▶ _WHAT IS REQUIRED_
Copy all lines containing the string "recompensa" from the records below.

Saved data entries:
==*==

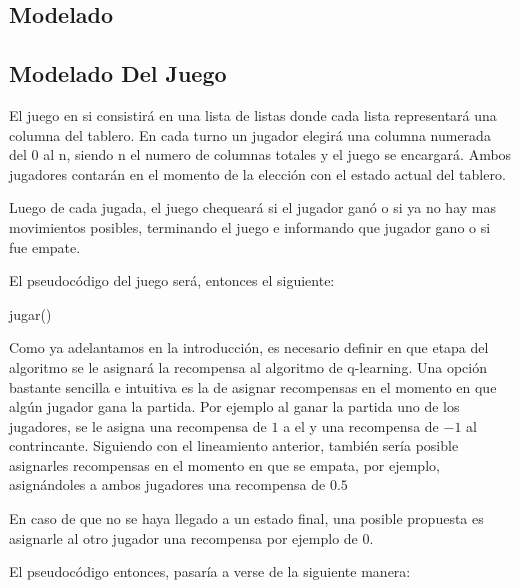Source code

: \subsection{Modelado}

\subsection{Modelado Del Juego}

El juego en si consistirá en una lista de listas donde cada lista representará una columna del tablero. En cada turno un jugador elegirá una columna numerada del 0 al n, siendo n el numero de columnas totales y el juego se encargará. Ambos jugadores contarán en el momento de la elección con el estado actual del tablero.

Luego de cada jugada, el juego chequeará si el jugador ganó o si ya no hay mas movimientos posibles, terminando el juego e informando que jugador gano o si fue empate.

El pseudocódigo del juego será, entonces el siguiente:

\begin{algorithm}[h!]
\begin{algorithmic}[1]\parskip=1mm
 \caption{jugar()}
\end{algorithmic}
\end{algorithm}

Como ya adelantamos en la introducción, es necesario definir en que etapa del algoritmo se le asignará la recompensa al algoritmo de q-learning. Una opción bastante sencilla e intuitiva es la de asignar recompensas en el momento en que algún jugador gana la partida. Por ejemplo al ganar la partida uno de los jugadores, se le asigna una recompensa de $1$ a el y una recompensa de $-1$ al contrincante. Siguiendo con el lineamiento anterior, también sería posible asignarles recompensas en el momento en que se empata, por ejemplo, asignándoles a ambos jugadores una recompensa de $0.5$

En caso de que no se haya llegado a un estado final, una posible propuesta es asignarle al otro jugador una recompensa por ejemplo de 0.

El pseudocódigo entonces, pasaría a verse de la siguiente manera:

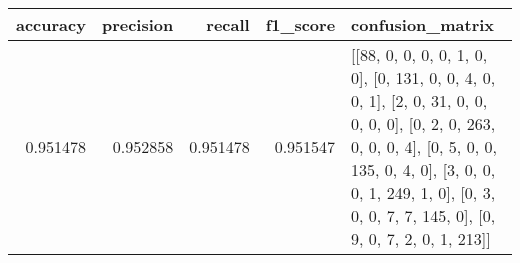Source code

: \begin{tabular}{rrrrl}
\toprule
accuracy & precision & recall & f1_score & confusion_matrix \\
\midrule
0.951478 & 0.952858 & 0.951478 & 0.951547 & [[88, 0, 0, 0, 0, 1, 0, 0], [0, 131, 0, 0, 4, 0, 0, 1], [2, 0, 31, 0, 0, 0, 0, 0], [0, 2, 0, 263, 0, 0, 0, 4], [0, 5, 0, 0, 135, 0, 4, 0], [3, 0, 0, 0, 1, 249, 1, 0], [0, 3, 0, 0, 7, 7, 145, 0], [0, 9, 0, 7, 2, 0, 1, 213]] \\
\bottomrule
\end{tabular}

==*==

▶ _RESULT OF THIS EXERCISE_
Como ya adelantamos en la introducción, es necesario definir en que etapa del algoritmo se le asignará la recompensa al algoritmo de q-learning. Una opción bastante sencilla e intuitiva es la de asignar recompensas en el momento en que algún jugador gana la partida. Por ejemplo al ganar la partida uno de los jugadores, se le asigna una recompensa de $1$ a el y una recompensa de $-1$ al contrincante. Siguiendo con el lineamiento anterior, también sería posible asignarles recompensas en el momento en que se empata, por ejemplo, asignándoles a ambos jugadores una recompensa de $0.5$
En caso de que no se haya llegado a un estado final, una posible propuesta es asignarle al otro jugador una recompensa por ejemplo de 0.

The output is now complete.